**RECORDED INFORMATION:**

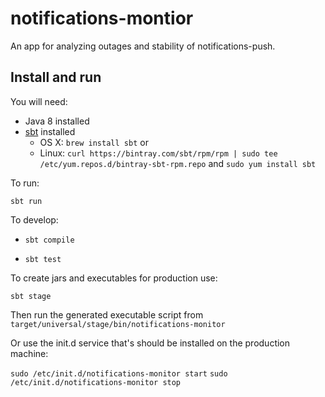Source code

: # notifications-montior

An app for analyzing outages and stability of notifications-push.

## Install and run

You will need:

* Java 8 installed
* [sbt](http://www.scala-sbt.org/download.html) installed
  - OS X: `brew install sbt` or
  - Linux: `curl https://bintray.com/sbt/rpm/rpm | sudo tee /etc/yum.repos.d/bintray-sbt-rpm.repo` and `sudo yum install sbt`

To run:

`sbt run`

To develop:

* `sbt compile`

* `sbt test`

To create jars and executables for production use:

`sbt stage`

Then run the generated executable script from `target/universal/stage/bin/notifications-monitor`

Or use the init.d service that's should be installed on the production machine:

`sudo /etc/init.d/notifications-monitor start`
`sudo /etc/init.d/notifications-monitor stop`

**WHAT IS BEING ASKED:** Up to and including the last line of the listing above, copy exactly every line from the one that contains "Or use the init.d" onward; leave out all others.

**TASK OUTPUT:**
Or use the init.d service that's should be installed on the production machine:

`sudo /etc/init.d/notifications-monitor start`
`sudo /etc/init.d/notifications-monitor stop`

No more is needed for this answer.